EXERCISE BRIEF:
Could you reproduce all of the entries below without a single change?

(Stored data)

※

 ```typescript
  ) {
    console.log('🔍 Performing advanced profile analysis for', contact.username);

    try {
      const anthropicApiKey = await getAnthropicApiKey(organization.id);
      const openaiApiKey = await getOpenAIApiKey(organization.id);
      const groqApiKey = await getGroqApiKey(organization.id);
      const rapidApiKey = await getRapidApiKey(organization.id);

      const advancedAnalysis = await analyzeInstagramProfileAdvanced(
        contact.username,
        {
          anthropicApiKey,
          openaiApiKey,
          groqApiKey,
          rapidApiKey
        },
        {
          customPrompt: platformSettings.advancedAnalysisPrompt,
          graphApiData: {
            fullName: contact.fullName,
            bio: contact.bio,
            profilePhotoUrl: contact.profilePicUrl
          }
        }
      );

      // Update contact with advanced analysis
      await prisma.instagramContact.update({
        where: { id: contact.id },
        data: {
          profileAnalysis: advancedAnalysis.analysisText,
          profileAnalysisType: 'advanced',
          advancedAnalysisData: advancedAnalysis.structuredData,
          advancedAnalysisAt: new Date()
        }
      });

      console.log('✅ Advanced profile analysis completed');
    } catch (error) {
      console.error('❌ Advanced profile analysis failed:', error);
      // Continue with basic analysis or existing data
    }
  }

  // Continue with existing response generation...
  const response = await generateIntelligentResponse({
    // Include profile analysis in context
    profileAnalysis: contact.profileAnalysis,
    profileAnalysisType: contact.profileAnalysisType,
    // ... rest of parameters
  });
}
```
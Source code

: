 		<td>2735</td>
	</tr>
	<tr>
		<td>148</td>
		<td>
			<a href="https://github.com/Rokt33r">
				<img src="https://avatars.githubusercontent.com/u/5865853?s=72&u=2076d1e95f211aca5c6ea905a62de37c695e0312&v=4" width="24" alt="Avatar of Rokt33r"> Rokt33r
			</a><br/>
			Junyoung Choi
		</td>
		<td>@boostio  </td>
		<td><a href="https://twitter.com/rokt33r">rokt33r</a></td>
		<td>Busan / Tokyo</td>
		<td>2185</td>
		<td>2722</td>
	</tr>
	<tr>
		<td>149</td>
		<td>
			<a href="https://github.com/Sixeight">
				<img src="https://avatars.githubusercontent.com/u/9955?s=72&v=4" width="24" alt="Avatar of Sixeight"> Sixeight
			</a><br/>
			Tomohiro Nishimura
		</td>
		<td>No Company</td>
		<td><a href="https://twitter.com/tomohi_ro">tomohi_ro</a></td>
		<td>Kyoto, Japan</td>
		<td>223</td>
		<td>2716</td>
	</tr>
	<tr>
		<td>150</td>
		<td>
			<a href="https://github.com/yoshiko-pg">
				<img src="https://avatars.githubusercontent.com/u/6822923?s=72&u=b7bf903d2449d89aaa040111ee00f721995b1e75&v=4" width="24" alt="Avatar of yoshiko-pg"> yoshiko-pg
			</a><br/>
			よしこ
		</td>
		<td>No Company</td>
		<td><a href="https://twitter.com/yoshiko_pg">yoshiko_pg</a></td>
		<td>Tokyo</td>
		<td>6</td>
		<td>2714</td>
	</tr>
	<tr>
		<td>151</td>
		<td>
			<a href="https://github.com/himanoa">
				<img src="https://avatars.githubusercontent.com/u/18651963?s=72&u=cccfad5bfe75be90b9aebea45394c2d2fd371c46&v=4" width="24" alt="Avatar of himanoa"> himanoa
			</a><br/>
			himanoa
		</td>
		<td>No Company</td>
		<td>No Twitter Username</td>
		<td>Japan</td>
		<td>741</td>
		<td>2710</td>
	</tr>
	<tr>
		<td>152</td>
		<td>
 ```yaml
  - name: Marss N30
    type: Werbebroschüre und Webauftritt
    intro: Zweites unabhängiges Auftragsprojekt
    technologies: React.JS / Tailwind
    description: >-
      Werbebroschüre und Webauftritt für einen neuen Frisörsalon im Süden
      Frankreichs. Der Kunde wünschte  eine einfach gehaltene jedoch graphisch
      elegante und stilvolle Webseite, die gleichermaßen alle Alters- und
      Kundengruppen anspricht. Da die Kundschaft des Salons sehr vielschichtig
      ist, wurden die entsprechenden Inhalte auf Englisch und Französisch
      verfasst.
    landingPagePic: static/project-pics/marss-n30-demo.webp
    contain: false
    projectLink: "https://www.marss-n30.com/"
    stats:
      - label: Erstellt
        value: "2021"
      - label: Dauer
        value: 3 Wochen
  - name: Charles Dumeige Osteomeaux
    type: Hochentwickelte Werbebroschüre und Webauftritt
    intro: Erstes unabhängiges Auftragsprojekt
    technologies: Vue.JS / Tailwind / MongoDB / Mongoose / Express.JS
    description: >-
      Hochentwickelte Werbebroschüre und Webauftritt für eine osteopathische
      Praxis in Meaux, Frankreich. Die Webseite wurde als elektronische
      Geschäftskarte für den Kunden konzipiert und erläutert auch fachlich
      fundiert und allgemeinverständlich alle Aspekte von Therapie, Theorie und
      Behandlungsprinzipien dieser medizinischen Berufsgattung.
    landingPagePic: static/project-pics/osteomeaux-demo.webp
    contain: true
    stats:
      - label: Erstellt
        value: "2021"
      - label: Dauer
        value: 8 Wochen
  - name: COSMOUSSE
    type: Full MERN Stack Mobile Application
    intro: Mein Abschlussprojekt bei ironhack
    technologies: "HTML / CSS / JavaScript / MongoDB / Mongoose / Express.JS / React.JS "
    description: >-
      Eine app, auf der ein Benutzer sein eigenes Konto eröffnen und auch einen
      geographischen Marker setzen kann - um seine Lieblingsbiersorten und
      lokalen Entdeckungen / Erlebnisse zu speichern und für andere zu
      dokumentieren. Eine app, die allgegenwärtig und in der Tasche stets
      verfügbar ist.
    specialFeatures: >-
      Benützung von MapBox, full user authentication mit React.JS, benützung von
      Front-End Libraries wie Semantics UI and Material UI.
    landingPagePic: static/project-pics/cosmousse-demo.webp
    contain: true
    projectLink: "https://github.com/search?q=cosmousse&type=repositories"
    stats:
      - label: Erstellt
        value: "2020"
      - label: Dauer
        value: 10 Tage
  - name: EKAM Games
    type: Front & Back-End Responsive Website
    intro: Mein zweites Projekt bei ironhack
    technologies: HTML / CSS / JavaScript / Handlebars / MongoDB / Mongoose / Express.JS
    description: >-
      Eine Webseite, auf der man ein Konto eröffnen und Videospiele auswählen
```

※

RESPONSE TO THE EXERCISE:
 ```typescript
  ) {
    console.log('🔍 Performing advanced profile analysis for', contact.username);

    try {
      const anthropicApiKey = await getAnthropicApiKey(organization.id);
      const openaiApiKey = await getOpenAIApiKey(organization.id);
      const groqApiKey = await getGroqApiKey(organization.id);
      const rapidApiKey = await getRapidApiKey(organization.id);

      const advancedAnalysis = await analyzeInstagramProfileAdvanced(
        contact.username,
        {
          anthropicApiKey,
          openaiApiKey,
          groqApiKey,
          rapidApiKey
        },
        {
          customPrompt: platformSettings.advancedAnalysisPrompt,
          graphApiData: {
            fullName: contact.fullName,
            bio: contact.bio,
            profilePhotoUrl: contact.profilePicUrl
          }
        }
      );

      // Update contact with advanced analysis
      await prisma.instagramContact.update({
        where: { id: contact.id },
        data: {
          profileAnalysis: advancedAnalysis.analysisText,
          profileAnalysisType: 'advanced',
          advancedAnalysisData: advancedAnalysis.structuredData,
          advancedAnalysisAt: new Date()
        }
      });

      console.log('✅ Advanced profile analysis completed');
    } catch (error) {
      console.error('❌ Advanced profile analysis failed:', error);
      // Continue with basic analysis or existing data
    }
  }

  // Continue with existing response generation...
  const response = await generateIntelligentResponse({
    // Include profile analysis in context
    profileAnalysis: contact.profileAnalysis,
    profileAnalysisType: contact.profileAnalysisType,
    // ... rest of parameters
  });
}
```
Source code

: 		<td>2735</td>
	</tr>
	<tr>
		<td>148</td>
		<td>
			<a href="https://github.com/Rokt33r">
				<img src="https://avatars.githubusercontent.com/u/5865853?s=72&u=2076d1e95f211aca5c6ea905a62de37c695e0312&v=4" width="24" alt="Avatar of Rokt33r"> Rokt33r
			</a><br/>
			Junyoung Choi
		</td>
		<td>@boostio  </td>
		<td><a href="https://twitter.com/rokt33r">rokt33r</a></td>
		<td>Busan / Tokyo</td>
		<td>2185</td>
		<td>2722</td>
	</tr>
	<tr>
		<td>149</td>
		<td>
			<a href="https://github.com/Sixeight">
				<img src="https://avatars.githubusercontent.com/u/9955?s=72&v=4" width="24" alt="Avatar of Sixeight"> Sixeight
			</a><br/>
			Tomohiro Nishimura
		</td>
		<td>No Company</td>
		<td><a href="https://twitter.com/tomohi_ro">tomohi_ro</a></td>
		<td>Kyoto, Japan</td>
		<td>223</td>
		<td>2716</td>
	</tr>
	<tr>
		<td>150</td>
		<td>
			<a href="https://github.com/yoshiko-pg">
				<img src="https://avatars.githubusercontent.com/u/6822923?s=72&u=b7bf903d2449d89aaa040111ee00f721995b1e75&v=4" width="24" alt="Avatar of yoshiko-pg"> yoshiko-pg
			</a><br/>
			よしこ
		</td>
		<td>No Company</td>
		<td><a href="https://twitter.com/yoshiko_pg">yoshiko_pg</a></td>
		<td>Tokyo</td>
		<td>6</td>
		<td>2714</td>
	</tr>
	<tr>
		<td>151</td>
		<td>
			<a href="https://github.com/himanoa">
				<img src="https://avatars.githubusercontent.com/u/18651963?s=72&u=cccfad5bfe75be90b9aebea45394c2d2fd371c46&v=4" width="24" alt="Avatar of himanoa"> himanoa
			</a><br/>
			himanoa
		</td>
		<td>No Company</td>
		<td>No Twitter Username</td>
		<td>Japan</td>
		<td>741</td>
		<td>2710</td>
	</tr>
	<tr>
		<td>152</td>
		<td>
 ```yaml
  - name: Marss N30
    type: Werbebroschüre und Webauftritt
    intro: Zweites unabhängiges Auftragsprojekt
    technologies: React.JS / Tailwind
    description: >-
      Werbebroschüre und Webauftritt für einen neuen Frisörsalon im Süden
      Frankreichs. Der Kunde wünschte  eine einfach gehaltene jedoch graphisch
      elegante und stilvolle Webseite, die gleichermaßen alle Alters- und
      Kundengruppen anspricht. Da die Kundschaft des Salons sehr vielschichtig
      ist, wurden die entsprechenden Inhalte auf Englisch und Französisch
      verfasst.
    landingPagePic: static/project-pics/marss-n30-demo.webp
    contain: false
    projectLink: "https://www.marss-n30.com/"
    stats:
      - label: Erstellt
        value: "2021"
      - label: Dauer
        value: 3 Wochen
  - name: Charles Dumeige Osteomeaux
    type: Hochentwickelte Werbebroschüre und Webauftritt
    intro: Erstes unabhängiges Auftragsprojekt
    technologies: Vue.JS / Tailwind / MongoDB / Mongoose / Express.JS
    description: >-
      Hochentwickelte Werbebroschüre und Webauftritt für eine osteopathische
      Praxis in Meaux, Frankreich. Die Webseite wurde als elektronische
      Geschäftskarte für den Kunden konzipiert und erläutert auch fachlich
      fundiert und allgemeinverständlich alle Aspekte von Therapie, Theorie und
      Behandlungsprinzipien dieser medizinischen Berufsgattung.
    landingPagePic: static/project-pics/osteomeaux-demo.webp
    contain: true
    stats:
      - label: Erstellt
        value: "2021"
      - label: Dauer
        value: 8 Wochen
  - name: COSMOUSSE
    type: Full MERN Stack Mobile Application
    intro: Mein Abschlussprojekt bei ironhack
    technologies: "HTML / CSS / JavaScript / MongoDB / Mongoose / Express.JS / React.JS "
    description: >-
      Eine app, auf der ein Benutzer sein eigenes Konto eröffnen und auch einen
      geographischen Marker setzen kann - um seine Lieblingsbiersorten und
      lokalen Entdeckungen / Erlebnisse zu speichern und für andere zu
      dokumentieren. Eine app, die allgegenwärtig und in der Tasche stets
      verfügbar ist.
    specialFeatures: >-
      Benützung von MapBox, full user authentication mit React.JS, benützung von
      Front-End Libraries wie Semantics UI and Material UI.
    landingPagePic: static/project-pics/cosmousse-demo.webp
    contain: true
    projectLink: "https://github.com/search?q=cosmousse&type=repositories"
    stats:
      - label: Erstellt
        value: "2020"
      - label: Dauer
        value: 10 Tage
  - name: EKAM Games
    type: Front & Back-End Responsive Website
    intro: Mein zweites Projekt bei ironhack
    technologies: HTML / CSS / JavaScript / Handlebars / MongoDB / Mongoose / Express.JS
    description: >-
      Eine Webseite, auf der man ein Konto eröffnen und Videospiele auswählen
```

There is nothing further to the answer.